Não são pessoas a sério. São balões. Se se lhes espetar um alfinete, saem disparados pelo espaço até esvaziarem o invólucro.
Tenho mesmo a desconfiança de alguns deles, como Sócrates, o Seguro, e aquele que ganhou a presidência da Câmara de Lisboa cujo nome não me lembro assim de repente (tal a sua não-importância) começaram a carreira como pessoas a sério. Com o tempo na política, uma invisível conspiração extra-terrestre chupou-lhes o cérebro e encheu-os de ar quente de baixo para cima. O mesmo fenómeno aconteceu a Cavaco Silva que actualmente só apresenta uma expressão facial. É dar-lhe tempo e votos e até os pitorescos Santana e Menezes passarão a balões.

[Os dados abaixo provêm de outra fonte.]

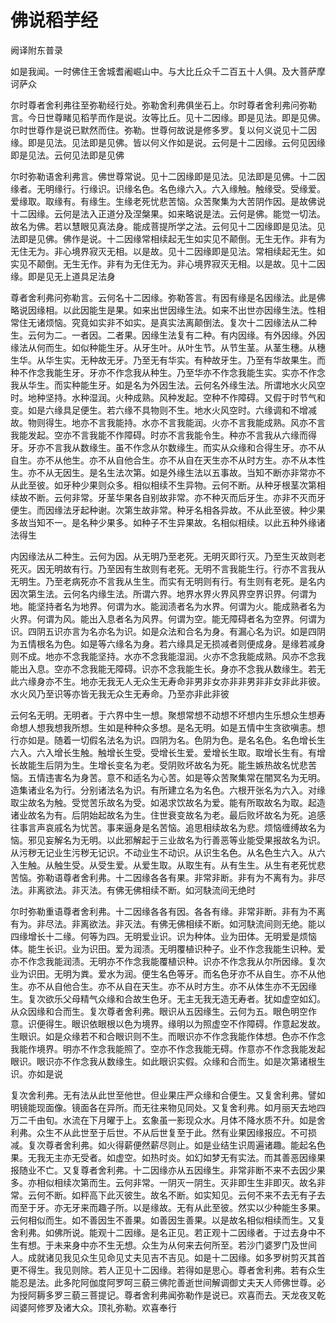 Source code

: # 佛说稻芋经

阙译附东普录

如是我闻。一时佛住王舍城耆阇崛山中。与大比丘众千二百五十人俱。及大菩萨摩诃萨众

尔时尊者舍利弗往至弥勒经行处。弥勒舍利弗俱坐石上。尔时尊者舍利弗问弥勒言。今日世尊睹见稻芋而作是说。汝等比丘。见十二因缘。即是见法。即是见佛。尔时世尊作是说已默然而住。弥勒。世尊何故说是修多罗。复以何义说见十二因缘。即是见法。见法即是见佛。皆以何义作如是说。云何是十二因缘。云何见因缘即是见法。云何见法即是见佛

尔时弥勒语舍利弗言。佛世尊常说。见十二因缘即是见法。见法即是见佛。十二因缘者。无明缘行。行缘识。识缘名色。名色缘六入。六入缘触。触缘受。受缘爱。爱缘取。取缘有。有缘生。生缘老死忧悲苦恼。众苦聚集为大苦阴作因。是故佛说十二因缘。云何是法入正道分及涅槃果。如来略说是法。云何是佛。能觉一切法。故名为佛。若以慧眼见真法身。能成菩提所学之法。云何见十二因缘即是见法。见法即是见佛。佛作是说。十二因缘常相续起无生如实见不颠倒。无生无作。非有为无住无为。非心境界寂灭无相。以是故。见十二因缘即是见法。常相续起无生。如实见不颠倒。无生无作。非有为无住无为。非心境界寂灭无相。以是故。见十二因缘。即是见无上道具足法身

尊者舍利弗问弥勒言。云何名十二因缘。弥勒答言。有因有缘是名因缘法。此是佛略说因缘相。以此因能生是果。如来出世因缘生法。如来不出世亦因缘生法。性相常住无诸烦恼。究竟如实非不如实。是真实法离颠倒法。复次十二因缘法从二种生。云何为二。一者因。二者果。因缘生法复有二种。有内因缘。有外因缘。外因缘法从何而生。如似种能生牙。从牙生叶。从叶生节。从节生茎。从茎生穗。从穗生华。从华生实。无种故无牙。乃至无有华实。有种故牙生。乃至有华故果生。而种不作念我能生牙。牙亦不作念我从种生。乃至华亦不作念我能生实。实亦不作念我从华生。而实种能生牙。如是名为外因生法。云何名外缘生法。所谓地水火风空时。地种坚持。水种湿润。火种成熟。风种发起。空种不作障碍。又假于时节气和变。如是六缘具足便生。若六缘不具物则不生。地水火风空时。六缘调和不增减故。物则得生。地亦不言我能持。水亦不言我能润。火亦不言我能成熟。风亦不言我能发起。空亦不言我能不作障碍。时亦不言我能令生。种亦不言我从六缘而得牙。牙亦不言我从数缘生。虽不作念从尔数缘生。而实从众缘和合得生牙。亦不从自生。亦不从他生。亦不从自他合生。亦不从自在天生亦不从时方生。亦不从本性生。亦不从无因生。是名生法次第。如是外缘生法以五事故。当知不断亦非常亦不从此至彼。如牙种少果则众多。相似相续不生异物。云何不断。从种牙根茎次第相续故不断。云何非常。牙茎华果各自别故非常。亦不种灭而后牙生。亦非不灭而牙便生。而因缘法牙起种谢。次第生故非常。种牙名相各异故。不从此至彼。种少果多故当知不一。是名种少果多。如种子不生异果故。名相似相续。以此五种外缘诸法得生

内因缘法从二种生。云何为因。从无明乃至老死。无明灭即行灭。乃至生灭故则老死灭。因无明故有行。乃至因有生故则有老死。无明不言我能生行。行亦不言我从无明生。乃至老病死亦不言我从生生。而实有无明则有行。有生则有老死。是名内因次第生法。云何名内缘生法。所谓六界。地界水界火界风界空界识界。何谓为地。能坚持者名为地界。何谓为水。能润渍者名为水界。何谓为火。能成熟者名为火界。何谓为风。能出入息者名为风界。何谓为空。能无障碍者名为空界。何谓为识。四阴五识亦言为名亦名为识。如是众法和合名为身。有漏心名为识。如是四阴为五情根名为色。如是等六缘名为身。若六缘具足无损减者则便成身。是缘若减身则不成。地亦不念我能坚持。水亦不念我能湿润。火亦不念我能成熟。风亦不念我能出入息。空亦不念我能无障碍。识亦不念我能生长。身亦不念我从数缘生。若无此六缘身亦不生。地亦无我无人无众生无寿命非男非女亦非非男非非女非此非彼。水火风乃至识等亦皆无我无众生无寿命。乃至亦非此非彼

云何名无明。无明者。于六界中生一想。聚想常想不动想不坏想内生乐想众生想寿命想人想我想我所想。生如是种种众多想。是名无明。如是五情中生贪欲嗔恚。想行亦如是。随着一切假名法名为识。四阴为名。色阴为色。是名名色。名色增长生六入。六入增长生触。触增长生受。受增长生爱。爱增长生取。取增长生有。有增长故能生后阴为生。生增长变名为老。受阴败坏故名为死。能生嫉热故名忧悲苦恼。五情违害名为身苦。意不和适名为心苦。如是等众苦聚集常在闇冥名为无明。造集诸业名为行。分别诸法名为识。有所建立名为名色。六根开张名为六入。对缘取尘故名为触。受觉苦乐故名为受。如渴求饮故名为爱。能有所取故名为取。起造诸业故名为有。后阴始起故名为生。住世衰变故名为老。最后败坏故名为死。追感往事言声哀戚名为忧苦。事来逼身是名苦恼。追思相续故名为悲。烦恼缠缚故名为恼。邪见妄解名为无明。以此邪解起于三业故名为行善恶等业能受果报故名为识。从污秽无记业生污秽无记识。不动业生不动识。从识生名色。从名色生六入。从六入生触。从触生受。从受生爱。从爱生取。从取生有。从有生生。从生有老死忧悲苦恼。弥勒语尊者舍利弗。十二因缘各各有果。非常非断。非有为不离有为。非尽法。非离欲法。非灭法。有佛无佛相续不断。如河駃流间无绝时

尔时弥勒重语尊者舍利弗。十二因缘各各有因。各各有缘。非常非断。非有为不离有为。非尽法。非离欲法。非灭法。有佛无佛相续不断。如河駃流间则无绝。能以四缘增长十二缘。何等为四。无明爱业识。识为种体。业为田体。无明爱是烦恼体。能生长识。业为识田。爱为润渍。无明覆植识种子。业不作念我能生识种。爱亦不作念我能润渍。无明亦不作念我能覆植识种。识亦不作念我从尔所因缘。复次业为识田。无明为粪。爱水为润。便生名色等牙。而名色牙亦不从自生。亦不从他生。亦不从自他合生。亦不从自在天生。亦不从时方生。亦不从体生亦不无因缘生。复次欲乐父母精气众缘和合故生色牙。无主无我无造无寿者。犹如虚空如幻。从众因缘和合而生。复次尊者舍利弗。眼识从五因缘生。云何为五。眼色明空作意。识便得生。眼识依眼根以色为境界。缘明以为照虚空不作障碍。作意起发故。生眼识。如是众缘若不和合眼识则不生。而眼识亦不作念我能作体想。色亦不作念我能作境界。明亦不作念我能照了。空亦不作念我能无碍。作意亦不作念我能发起眼识。眼识亦不作念我从数缘生。如此眼识实假。众缘和合而生。如是次第诸根生识。亦如是说

复次舍利弗。无有法从此世至他世。但业果庄严众缘和合便生。又复舍利弗。譬如明镜能现面像。镜面各在异所。而无往来物见同处。又复舍利弗。如月丽天去地四万二千由旬。水流在下月曜于上。玄象虽一影现众水。月体不降水质不升。如是舍利弗。众生不从此世至于后世。不从后世复至于此。然有业果因缘报应。不可损减。复次尊者舍利弗。如火得薪便然薪尽则止。如是业结生识周遍诸趣。能起名色果。无我无主亦无受者。如虚空。如热时炎。如幻如梦无有实法。而其善恶因缘果报随业不亡。又复尊者舍利弗。十二因缘亦从五因缘生。非常非断不来不去因少果多。亦相似相续次第而生。云何非常。一阴灭一阴生。灭非即生生非即灭。故名非常。云何不断。如秤高下此灭彼生。故名不断。如实知见。云何不来不去无有子去而至于牙。亦无牙来而趣子所。以是缘故。无有从此至彼。然实以少种能生多果。云何相似而生。如不善因生不善果。如善因生善果。以是故名相似相续而生。又复舍利弗。如佛所说。能观十二因缘。是名正见。若正观十二因缘者。于过去身中不生有想。于未来身中亦不生无想。众生为从何来去何所至。若沙门婆罗门及世间人。成就诸见我见众生见命见丈夫见吉不吉见。如是十二因缘。如多罗树剪灭其首更不得生。我见则除。若人正见十二因缘。若得如是思心。尊者舍利弗。若有众生能忍是法。此多陀阿伽度阿罗呵三藐三佛陀善逝世间解调御丈夫天人师佛世尊。必为授阿耨多罗三藐三菩提记。尊者舍利弗闻弥勒作是说已。欢喜而去。天龙夜叉乾闼婆阿修罗及诸大众。顶礼弥勒。欢喜奉行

sábado, 27 de outubro de 2007

Lilith em Escorpião

Esta Lua revela uma predisposição para as crises existenciais, para a depressão e angústia, ou mesmo tendências autodestrutivas. (...) Predispõe ainda o indivíduo à obsessão pela morte, mas, curiosamente, sem medos nem rejeições: sente um estranho fascínio por essa "viagem", que considera como uma espécie de caminho de iniciação espiritual.

In "Boa Estrela", Setembro

Se isto não é a definição da alma gótica, daquele "sentir" que inspirou artistas e assombrou infelizes desde que o mundo é mundo, muito antes da música, muito antes das roupas e do que somos hoje, então não sei o que é. Para mim, ser uma alma gótica é ser isto.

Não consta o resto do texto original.